• [PROBLEM TO WORK ON]: Go over the lines below, and when one contains the word "location", copy it.

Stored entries
= = = = =

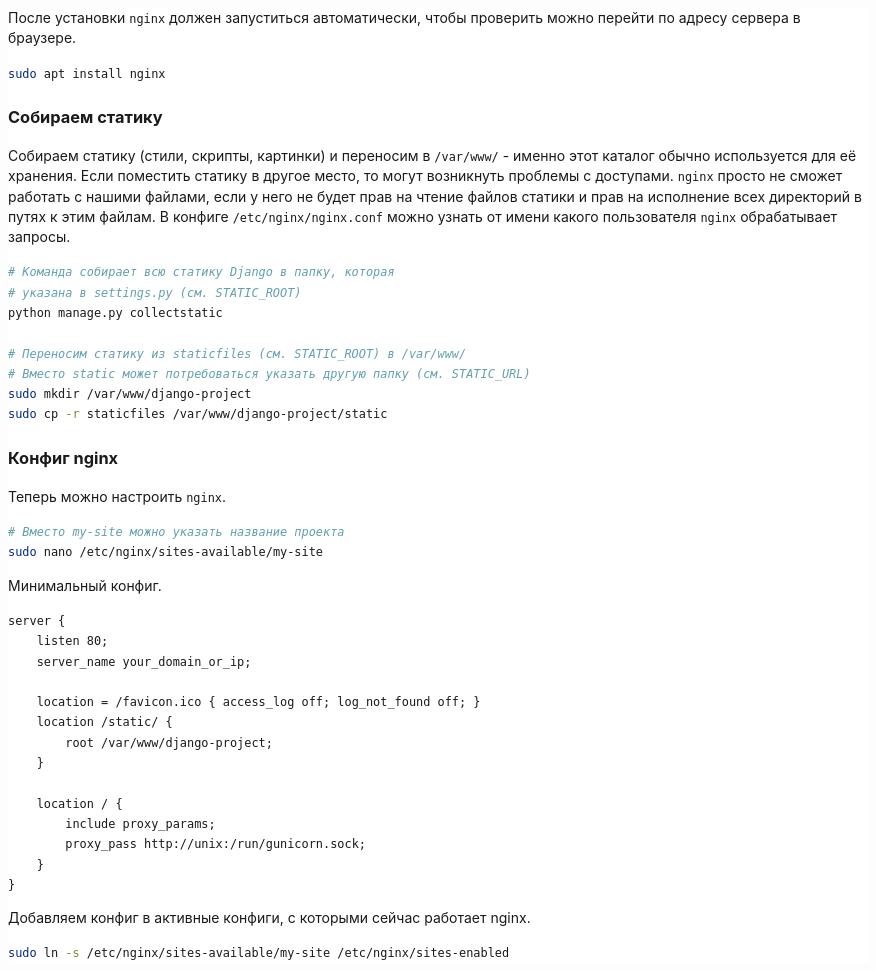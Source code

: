 После установки `nginx` должен запуститься автоматически, чтобы проверить можно перейти по адресу сервера в браузере.

```sh
sudo apt install nginx
```

### Собираем статику

Собираем статику (стили, скрипты, картинки) и переносим в `/var/www/` - именно этот каталог обычно используется для её хранения. Если поместить статику в другое место, то могут возникнуть проблемы с доступами. `nginx` просто не сможет работать с нашими файлами, если у него не будет прав на чтение файлов статики и прав на исполнение всех директорий в путях к этим файлам. В конфиге `/etc/nginx/nginx.conf` можно узнать от имени какого пользователя `nginx` обрабатывает запросы.

```bash
# Команда собирает всю статику Django в папку, которая
# указана в settings.py (см. STATIC_ROOT)
python manage.py collectstatic

# Переносим статику из staticfiles (см. STATIC_ROOT) в /var/www/
# Вместо static может потребоваться указать другую папку (см. STATIC_URL)
sudo mkdir /var/www/django-project
sudo cp -r staticfiles /var/www/django-project/static
```

### Конфиг nginx

Теперь можно настроить `nginx`.
```bash
# Вместо my-site можно указать название проекта
sudo nano /etc/nginx/sites-available/my-site
```

Минимальный конфиг.
```nginx
server {
    listen 80;
    server_name your_domain_or_ip;

    location = /favicon.ico { access_log off; log_not_found off; }
    location /static/ {
        root /var/www/django-project;
    }

    location / {
        include proxy_params;
        proxy_pass http://unix:/run/gunicorn.sock;
    }
}
```

Добавляем конфиг в активные конфиги, с которыми сейчас работает nginx.

```sh
sudo ln -s /etc/nginx/sites-available/my-site /etc/nginx/sites-enabled
```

= = = = =

• [WRITTEN RESPONSE]:
    location = /favicon.ico { access_log off; log_not_found off; }
    location /static/ {
    location / {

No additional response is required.